東洋経済オンライン / 2024年2月2日 6時30分

車体に無数の弾痕があるウクライナ鉄道の客車。キーウ市内で展示されている(写真:原忠之)

ロシアによるウクライナへの軍事侵攻が始まってから、2024年2月で2年。侵攻の影響で民間の旅客機はウクライナ領空を飛べず、国境をまたぐ人々の往来は陸路交通に大きく依存しており、ウクライナと周辺各国を直接結ぶ国際列車の運行は人々の貴重な足となっている。

【現地の写真】キーウ市内の広場では、破壊されたロシア軍の戦車と攻撃を受けたウクライナ鉄道の客車を展示。地下鉄の駅では防空警報が出ているときも運行を継続している

日本人は外務省から「渡航自粛の勧告」が出ているためウクライナ入国は難しいが、このほど国際列車で首都キーウに入ったアメリカ在住者の方から現状を聞くことができた。ロシアによる攻撃が続くウクライナだが、一方で社会インフラの復興は急ピッチで行われており、鉄道も運行可能なエリアではほぼダイヤ通りに運行されているという。開戦から2年となるウクライナの鉄道事情を紹介する。

虐殺があったキーウ近郊の街は

今回、ウクライナの鉄道の現状について聞いたのは、フロリダ州在住で現地の大学で教鞭を執る原忠之教授だ。
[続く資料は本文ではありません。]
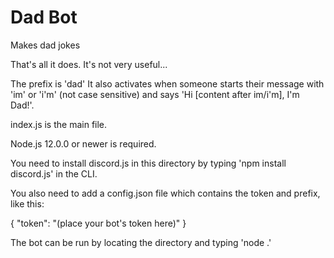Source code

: # Dad Bot
Makes dad jokes

That's all it does.
It's not very useful...

The prefix is 'dad'
It also activates when someone starts their message with 'im' or 'i'm' (not case sensitive) and says 'Hi [content after im/i'm], I'm Dad!'.

index.js is the main file.

Node.js 12.0.0 or newer is required.

You need to install discord.js in this directory by typing 'npm install discord.js' in the CLI.

You also need to add a config.json file which contains the token and prefix, like this:

{
	"token": "(place your bot's token here)"
}

The bot can be run by locating the directory and typing 'node .'
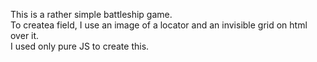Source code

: This is a rather simple battleship game.<br/>
To createa field, I use an image of a locator and an invisible grid on html over it.<br/>
I used only pure JS to create this.

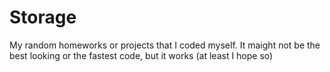 # Storage
My random homeworks or projects that I coded myself. It maight not be the best looking or the fastest code, but it works (at least I hope so)
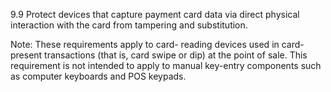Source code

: 9.9 Protect devices that capture payment 
card data via direct physical interaction 
with the card from tampering and 
substitution. 

Note: These requirements apply to card-
reading devices used in card-present 
transactions (that is, card swipe or dip) at 
the point of sale. This requirement is not 
intended to apply to manual key-entry 
components such as computer 
keyboards and POS keypads. 


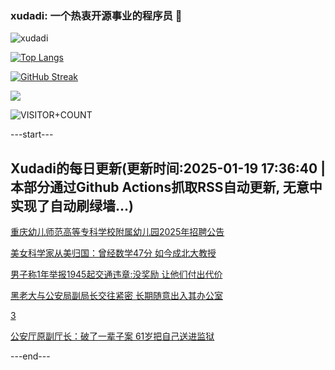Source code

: ### xudadi: 一个热衷开源事业的程序员 👋

![xudadi](https://github-readme-stats-git-masterorgs-github-readme-stats-team.vercel.app/api?username=xudadi)

[![Top Langs](https://github-readme-stats.vercel.app/api/top-langs/?username=xudadi)](https://github.com/anuraghazra/github-readme-stats)

[![GitHub Streak](https://streak-stats.demolab.com?user=xudadi&locale=zh_Hans)](https://git.io/streak-stats)

![](https://raw.githubusercontent.com/xudadi/xudadi/main/assets/github-contribution-grid-snake.svg)

![VISITOR+COUNT](https://komarev.com/ghpvc/?username=xudadi&label=VISITOR+COUNT)


---start---

## Xudadi的每日更新(更新时间:2025-01-19 17:36:40 | 本部分通过Github Actions抓取RSS自动更新, 无意中实现了自动刷绿墙...)

[重庆幼儿师范高等专科学校附属幼儿园2025年招聘公告](https://www.gongkaoleida.com/article/2269537)

[美女科学家从美归国：曾经数学47分 如今成北大教授](https://m.163.com/news/article/JM7FF6OK053469M5.html)

[男子称1年举报1945起交通违章:没奖励 让他们付出代价](https://m.163.com/news/article/JM74DUKC053469M5.html)

[黑老大与公安局副局长交往紧密 长期随意出入其办公室](https://m.163.com/news/article/JM7G1QA10514R9P4.html)

[3](https://m.163.com/touch/news/sub/domestic)

[公安厅原副厅长：破了一辈子案 61岁把自己送进监狱](https://m.163.com/news/article/JM8IUAP500019B3E.html)

---end---
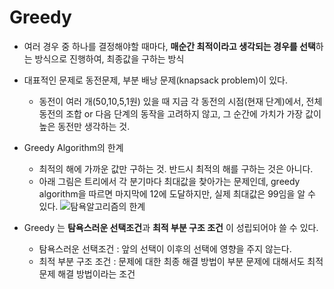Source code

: # Greedy 

- 여러 경우 중 하나를 결정해야할 때마다, **매순간 최적이라고 생각되는 경우를 선택**하는 방식으로 진행하여, 최종값을 구하는 방식

- 대표적인 문제로 동전문제, 부분 배낭 문제(knapsack problem)이 있다.
    - 동전이 여러 개(50,10,5,1원) 있을 때 지금 각 동전의 시점(현재 단계)에서, 전체 동전의 조합 or 다음 단계의 동작을 고려하지 않고, 그 순간에 가치가 가장 값이 높은 동전만 생각하는 것. 

- Greedy Algorithm의 한계 
    - 최적의 해에 가까운 값만 구하는 것. 반드시 최적의 해를 구하는 것은 아니다.
    - 아래 그림은 트리에서 각 분기마다 최대값을 찾아가는 문제인데, greedy algorithm을 따르면 마지막에 12에 도달하지만, 실제 최대값은 99임을 알 수 있다.
    ![탐욕알고리즘의 한계](https://media.vlpt.us/post-images/cyranocoding/c8b8eff0-b228-11e9-89af-8fc0a61dbc3e/1CeFxqV8wFf2NaQm1hqYGMQ.png)

- Greedy 는 **탐욕스러운 선택조건**과 **최적 부분 구조 조건** 이 성립되어야 쓸 수 있다.
    - 탐욕스러운 선택조건 : 앞의 선택이 이후의 선택에 영향을 주지 않는다.
    - 최적 부분 구조 조건 : 문제에 대한 최종 해결 방법이 부분 문제에 대해서도 최적 문제 해결 방법이라는 조건



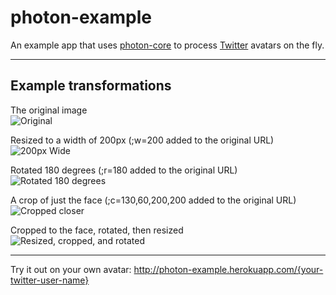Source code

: # photon-example
An example app that uses [photon-core](https://github.com/1000Memories/photon-core) to process [Twitter](https://twitter.com/) avatars on the fly.

----

## Example transformations

The original image  
![Original](https://photon-example.herokuapp.com/michaelfairley)

Resized to a width of 200px (;w=200 added to the original URL)  
![200px Wide](https://photon-example.herokuapp.com/michaelfairley;w=200)

Rotated 180 degrees (;r=180 added to the original URL)  
![Rotated 180 degrees](https://photon-example.herokuapp.com/michaelfairley;r=180)

A crop of just the face (;c=130,60,200,200 added to the original URL)  
![Cropped closer](https://photon-example.herokuapp.com/michaelfairley;c=130,60,200,220)

Cropped to the face, rotated, then resized  
![Resized, cropped, and rotated](https://photon-example.herokuapp.com/michaelfairley;c=130,60,200,220;r=180;w=100)

----

Try it out on your own avatar: http://photon-example.herokuapp.com/{your-twitter-user-name}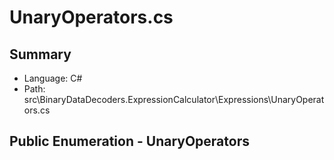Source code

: ﻿# UnaryOperators.cs

## Summary

* Language: C#
* Path: src\BinaryDataDecoders.ExpressionCalculator\Expressions\UnaryOperators.cs

## Public Enumeration - UnaryOperators

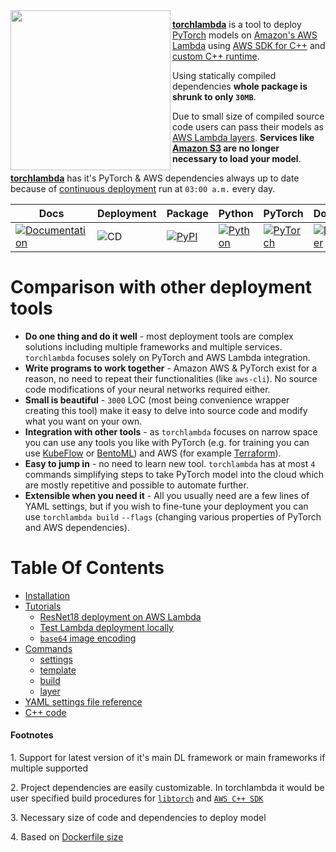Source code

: <img align="left" width="256" height="256" src="https://github.com/szymonmaszke/torchlambda/blob/master/assets/banner.png">

[__torchlambda__](https://github.com/szymonmaszke/torchlambda/wiki) is a tool to deploy [PyTorch](https://pytorch.org/) models
on [Amazon's AWS Lambda](https://aws.amazon.com/lambda/) using [AWS SDK for C++](https://aws.amazon.com/sdk-for-cpp/)
and [custom C++ runtime](https://github.com/awslabs/aws-lambda-cpp).

Using statically compiled dependencies __whole package is shrunk to only `30MB`__.

Due to small size of compiled source code users can pass their models as [AWS Lambda layers](https://docs.aws.amazon.com/lambda/latest/dg/configuration-layers.html).
__Services like [Amazon S3](https://aws.amazon.com/s3/) are no longer necessary to load your model__.

[__torchlambda__](https://github.com/szymonmaszke/torchlambda/wiki) has it's PyTorch & AWS dependencies always up to date because of [continuous deployment](https://en.wikipedia.org/wiki/Continuous_deployment) run at `03:00 a.m.`
every day.


| Docs | Deployment | Package | Python | PyTorch | Docker | CodeBeat | Images |
|------|------------|---------|--------|---------|--------|----------|--------|
|[![Documentation](https://img.shields.io/static/v1?label=&message=Wiki&color=EE4C2C&style=for-the-badge)](https://github.com/szymonmaszke/torchlambda/wiki) | ![CD](https://img.shields.io/github/workflow/status/szymonmaszke/torchlambda/update?label=%20&style=for-the-badge) | [![PyPI](https://img.shields.io/static/v1?label=&message=PyPI&color=377EF0&style=for-the-badge)](https://pypi.org/project/torchlambda/) | [![Python](https://img.shields.io/static/v1?label=&message=3.6&color=377EF0&style=for-the-badge&logo=python&logoColor=F8C63D)](https://www.python.org/) | [![PyTorch](https://img.shields.io/static/v1?label=&message=1.4.0&color=EE4C2C&style=for-the-badge)](https://pytorch.org/) | [![Docker](https://img.shields.io/static/v1?label=&message=17.05&color=309cef&style=for-the-badge)](https://cloud.docker.com/u/szymonmaszke/repository/docker/szymonmaszke/torchlambda) | [![codebeat badge](https://codebeat.co/badges/ca6f19c8-29ad-4ddb-beb3-4d4e2fb3aba2)](https://codebeat.co/projects/github-com-szymonmaszke-torchlambda-master) | [![Images](https://img.shields.io/static/v1?label=&message=Tags&color=309cef&style=for-the-badge)](https://hub.docker.com/r/szymonmaszke/torchlambda/tags)|


# Comparison with other deployment tools

- __Do one thing and do it well__ - most deployment tools are complex solutions
including multiple frameworks and multiple services. `torchlambda` focuses
solely on PyTorch and AWS Lambda integration.
- __Write programs to work together__ - Amazon AWS & PyTorch exist for a reason,
no need to repeat their functionalities (like `aws-cli`). No source code modifications
of your neural networks required either.
- __Small is beautiful__ - `3000` LOC (most being convenience wrapper creating this tool)
make it easy to delve into source code and modify what you want on your own.
- __Integration with other tools__ - as `torchlambda` focuses on narrow space you can
use any tools you like with PyTorch (e.g. for training you can use [KubeFlow](https://github.com/kubeflow/kubeflow) or [BentoML](https://github.com/bentoml/BentoML)) and AWS (for example [Terraform](https://www.terraform.io/)).
- __Easy to jump in__ - no need to learn new tool. `torchlambda` has at most
`4` commands simplifying steps to take PyTorch model into the cloud which are mostly repetitive and possible
to automate further.
- __Extensible when you need it__ - All you usually need are a few lines of YAML settings, but if you wish to fine-tune your deployment you can use `torchlambda build` `--flags` (changing various properties of PyTorch and AWS dependencies).


# Table Of Contents

- [Installation](https://github.com/szymonmaszke/torchlambda/wiki/Installation)
- [Tutorials](https://github.com/szymonmaszke/torchlambda/wiki/Tutorials)
	- [ResNet18 deployment on AWS Lambda](https://github.com/szymonmaszke/torchlambda/wiki/ResNet18-deployment-on-AWS-Lambda)
	- [Test Lambda deployment locally](https://github.com/szymonmaszke/torchlambda/wiki/Test-Lambda-deployment-locally)
	- [`base64` image encoding](https://github.com/szymonmaszke/torchlambda/wiki/base64-image-encoding)
- [Commands](https://github.com/szymonmaszke/torchlambda/wiki/Commands)
	- [settings](https://github.com/szymonmaszke/torchlambda/wiki/Commands#torchlambda-settings)
	- [template](https://github.com/szymonmaszke/torchlambda/wiki/Commands#torchlambda-template)
	- [build](https://github.com/szymonmaszke/torchlambda/wiki/Commands#torchlambda-build)
	- [layer](https://github.com/szymonmaszke/torchlambda/wiki/Commands#torchlambda-layer)
- [YAML settings file reference](https://github.com/szymonmaszke/torchlambda/wiki/YAML-settings-file-reference)
- [C++ code](https://github.com/szymonmaszke/torchlambda/wiki/CPP---code)

#### Footnotes

<a name="footnote1">1</a>. Support for latest version of it's main DL framework or main frameworks if multiple
supported

<a name="footnote2">2</a>. Project dependencies are easily customizable. In torchlambda it would be user
specified build procedures for [`libtorch`](https://pytorch.org/cppdocs/) and [`AWS C++ SDK`](https://aws.amazon.com/sdk-for-cpp/)

<a name="footnote2">3</a>. Necessary size of code and dependencies to deploy model

<a name="footnote2">4</a>. Based on [Dockerfile size](https://hub.docker.com/r/tensorflow/serving)
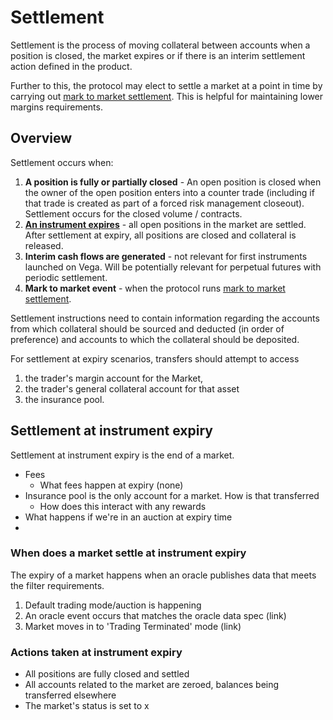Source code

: # Settlement

Settlement is the process of moving collateral between accounts when a position is closed,  the market expires or if there is an interim settlement action defined in the product.

Further to this, the protocol may elect to settle a market at a point in time by carrying out [mark to market settlement](./0003-mark-to-market-settlement.md). This is helpful for maintaining lower margins requirements.

## Overview

Settlement occurs when:

1. **A position is fully or partially closed** - An open position is closed when the owner of the open position enters into a counter trade (including if that trade is created as part of a forced risk management closeout). Settlement occurs for the closed volume / contracts.
1. **[An instrument expires](#settlement-at-instrument-expiry)** - all open positions in the market are settled. After settlement at expiry, all positions are closed and collateral is released.
1. **Interim cash flows are generated** - not relevant for first instruments launched on Vega. Will be potentially relevant for perpetual futures with periodic settlement.
1. **Mark to market event** - when the protocol runs [mark to market settlement](./0003-mark-to-market-settlement.md).


Settlement instructions need to contain information regarding the accounts from which collateral should be sourced and deducted (in order of preference) and accounts to which the collateral should be deposited.

For settlement at expiry scenarios, transfers should attempt to access 
1. the trader's margin account for the Market, 
1. the trader's general collateral account for that asset 
1. the insurance pool. 

## Settlement at instrument expiry
Settlement at instrument expiry is the end of a market.
- Fees 
  - What fees happen at expiry (none) 
- Insurance pool is the only account for a market. How is that transferred
  - How does this interact with any rewards
- What happens if we're in an auction at expiry time
- 
### When does a market settle at instrument expiry
The expiry of a market happens when an oracle publishes data that meets the filter requirements.
1. Default trading mode/auction is happening
2. An oracle event occurs that matches the oracle data spec (link)
3. Market moves in to 'Trading Terminated' mode (link)


### Actions taken at instrument expiry
- All positions are fully closed and settled
- All accounts related to the market are zeroed, balances being transferred elsewhere
- The market's status is set to x
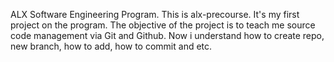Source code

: ALX Software Engineering Program.
This is alx-precourse.
It's my first project on the program.
The objective of the project is to teach me source code management via Git and Github.
Now i understand how to create  repo, new branch, how to add, how to commit and etc.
同氏はこれまで、少なくとも30回はウクライナへの渡航歴があり、同国の文化や習慣への理解も深い。各種の情報を吟味した結果、「戦時下であっても、ウクライナを訪れることに決めた」と話す。

ウクライナでは東部で攻防戦が続き、首都キーウなどでもロシアによる空爆が続いている。その一方で、他国へ脱出していたウクライナ人の避難民たちが国に戻る動きも活発になっているという。では、キーウは危険ではないのだろうか。

ロシア軍は侵攻開始からほどなく、キーウの至近距離まで進軍。郊外の高級住宅地ブチャでは市民数百人が虐殺される事態となったほか、ショッピングセンターが攻撃され焼失するといったことも起きた。当時の映像で見る状況はあまりにも凄惨だ。

原氏はこうした状況の中、「キーウがロシアによる軍事行為によって被害を受けており、今もなお、訪問するには危険があることは事実だ」としながらも、「キーウの都市機能は十分回復しているとの見方もできる」と説明。「結論としては、双方がどちらも真実」だという。虐殺が起きたブチャでさえも「現地の人々によると、高級リゾートの雰囲気がありながらも、キーウ中心部まで通勤圏なので変わらぬ人気がある」(原氏)といい、復興も進んでいることをうかがわせる。

地下鉄は防空警報下でも運行

キーウ中心部の広場には、破壊されたロシア軍の戦車と装甲車両が並ぶその横に、爆撃で穴だらけになった客車1両が展示されている。記念撮影する人々も多く観光名所のような雰囲気も感じられるが、その近くにはロシアとの戦いで命を落とした軍人や市民を慰霊する一角もあり、「ロシアの一方的な残虐行為が続いていることが否応なしに思い出される」(原氏)。